TASK BRIEF: Please copy out the entries below exactly, beginning with the line that contains "### **1. First-Come, First-Served (FCFS)**" and ending with the line that contains "- **Preemptive SJF**", and include nothing outside that span.

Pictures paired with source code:
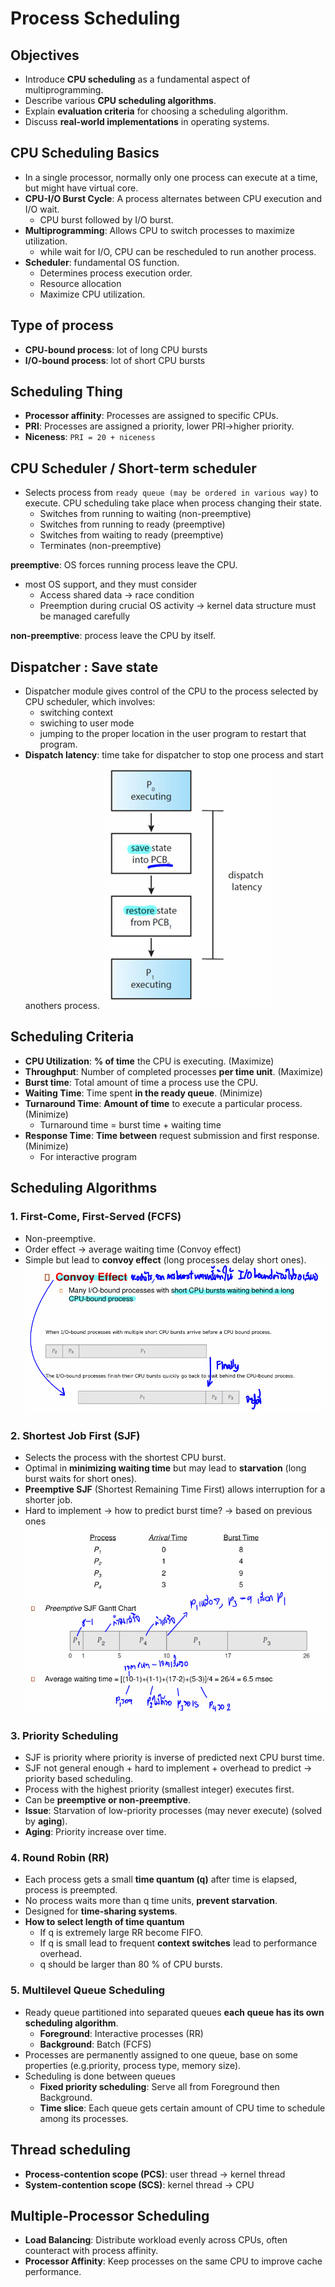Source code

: # Process Scheduling

## Objectives
- Introduce **CPU scheduling** as a fundamental aspect of multiprogramming.
- Describe various **CPU scheduling algorithms**.
- Explain **evaluation criteria** for choosing a scheduling algorithm.
- Discuss **real-world implementations** in operating systems.

## CPU Scheduling Basics
- In a single processor,  normally only one process can execute at a time, but might have virtual core.
- **CPU-I/O Burst Cycle**: A process alternates between CPU execution and I/O wait.
   - CPU burst followed by I/O burst.
- **Multiprogramming**: Allows CPU to switch processes to maximize utilization.
   - while wait for I/O, CPU can be rescheduled to run another process.
- **Scheduler**: fundamental OS function.
   - Determines process execution order.
   - Resource allocation
   - Maximize CPU utilization.

## Type of process
- **CPU-bound process**: lot of long CPU bursts
- **I/O-bound process**: lot of short CPU bursts

## Scheduling Thing
- **Processor affinity**: Processes are assigned to specific CPUs.
- **PRI**: Processes are assigned a priority, lower PRI->higher priority.
- **Niceness**: `PRI = 20 + niceness`

## CPU Scheduler / Short-term scheduler
- Selects process from `ready queue (may be ordered in various way)` to execute.
CPU scheduling take place when process changing their state.
   - Switches from running to waiting (non-preemptive)
   - Switches from running to ready (preemptive)
   - Switches from waiting to ready (preemptive)
   - Terminates (non-preemptive)

**preemptive**: OS forces running process leave the CPU.
   - most OS support, and they must consider
      - Access shared data -> race condition
      - Preemption during crucial OS activity -> kernel data structure must be managed carefully

**non-preemptive**: process leave the CPU by itself.

## Dispatcher : Save state
- Dispatcher module gives control of the CPU to the process selected by CPU scheduler, which involves:
   - switching context
   - swiching to user mode
   - jumping to the proper location in the user program to restart that program.
- **Dispatch latency**: time take for dispatcher to stop one process and start anothers process.
![Dispatch Latency](appendix/DispatchLatency.png)

## Scheduling Criteria
- **CPU Utilization**: **% of time** the CPU is executing. (Maximize)
- **Throughput**: Number of completed processes **per time unit**. (Maximize)
- **Burst time**: Total amount of time a process use the CPU.
- **Waiting Time**: Time spent **in the ready queue**. (Minimize)
- **Turnaround Time**: **Amount of time** to execute a particular process. (Minimize)
   - Turnaround time =  burst time + waiting time
- **Response Time**: **Time between** request submission and first response. (Minimize) 
   - For interactive program



## Scheduling Algorithms
### **1. First-Come, First-Served (FCFS)**
- Non-preemptive.
- Order effect -> average waiting time (Convoy effect)
- Simple but lead to **convoy effect** (long processes delay short ones).
![Convoy Effect](appendix/ConvoyEffect.png)

### **2. Shortest Job First (SJF)**
- Selects the process with the shortest CPU burst.
- Optimal in **minimizing waiting time** but may lead to **starvation** (long burst waits for short ones).
- **Preemptive SJF** (Shortest Remaining Time First) allows interruption for a shorter job.
- Hard to implement -> how to predict burst time? -> based on previous ones
![SJF](appendix/SJF.png)
### **3. Priority Scheduling**
- SJF is priority where priority is inverse of predicted next CPU burst time.
- SJF not general enough + hard to implement + overhead to predict -> priority based scheduling.
- Process with the highest priority (smallest integer) executes first.
- Can be **preemptive or non-preemptive**.
- **Issue**: Starvation of low-priority processes  (may never execute) (solved by **aging**).
- **Aging**: Priority increase over time.

### **4. Round Robin (RR)**
- Each process gets a small **time quantum (q)** after time is elapsed, process is preempted.
- No process waits more than q time units, **prevent starvation**.
- Designed for **time-sharing systems**.
- **How to select length of time quantum**
   - If q is extremely large RR become FIFO.
   - If q is small lead to frequent **context switches**  lead to performance overhead.
   - q should be larger than 80 % of CPU bursts.


### **5. Multilevel Queue Scheduling**
- Ready queue partitioned into separated queues **each queue has its own scheduling algorithm**.
   - **Foreground**: Interactive processes (RR)
   - **Background**: Batch (FCFS)
- Processes are permanently assigned to one queue, base on some properties (e.g.priority, process type, memory size).
- Scheduling is done between queues
   - **Fixed priority scheduling**: Serve all from Foreground then Background.
   - **Time slice**: Each queue gets certain amount of CPU time to schedule among its processes.

## Thread scheduling
   - **Process-contention scope (PCS)**: user thread -> kernel thread
   - **System-contention scope (SCS)**: kernel thread -> CPU

## Multiple-Processor Scheduling
- **Load Balancing**: Distribute workload evenly across CPUs, often counteract with process affinity.
- **Processor Affinity**: Keep processes on the same CPU to improve cache performance.


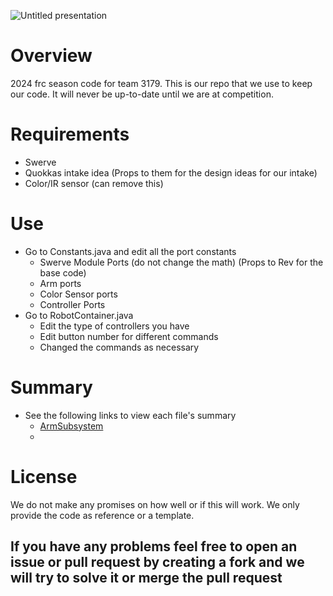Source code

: 
![Untitled presentation](https://github.com/frc3179/Swerve-2024-1.0/assets/139302646/c8c31628-eaf4-48db-9615-9dfa2b373268)


# Overview
2024 frc season code for team 3179. This is our repo that we use to keep our code. It will never be up-to-date until we are at competition.

# Requirements
   * Swerve
   * Quokkas intake idea (Props to them for the design ideas for our intake)
   * Color/IR sensor (can remove this)

# Use
   * Go to Constants.java and edit all the port constants
      * Swerve Module Ports (do not change the math) (Props to Rev for the base code)
      * Arm ports
      * Color Sensor ports
      * Controller Ports
   * Go to RobotContainer.java 
      * Edit the type of controllers you have
      * Edit button number for different commands
      * Changed the commands as necessary

# Summary
   * See the following links to view each file's summary
      * [ArmSubsystem](Summaries/ArmSubsystemSummary.md)
      * 

# License
We do not make any promises on how well or if this will work. We only provide the code as reference or a template.

## If you have any problems feel free to open an issue or pull request by creating a fork and we will try to solve it or merge the pull request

ANSWER TO THE PROBLEM:
### **1. First-Come, First-Served (FCFS)**
- Non-preemptive.
- Order effect -> average waiting time (Convoy effect)
- Simple but lead to **convoy effect** (long processes delay short ones).
![Convoy Effect](appendix/ConvoyEffect.png)

### **2. Shortest Job First (SJF)**
- Selects the process with the shortest CPU burst.
- Optimal in **minimizing waiting time** but may lead to **starvation** (long burst waits for short ones).
- **Preemptive SJF** (Shortest Remaining Time First) allows interruption for a shorter job.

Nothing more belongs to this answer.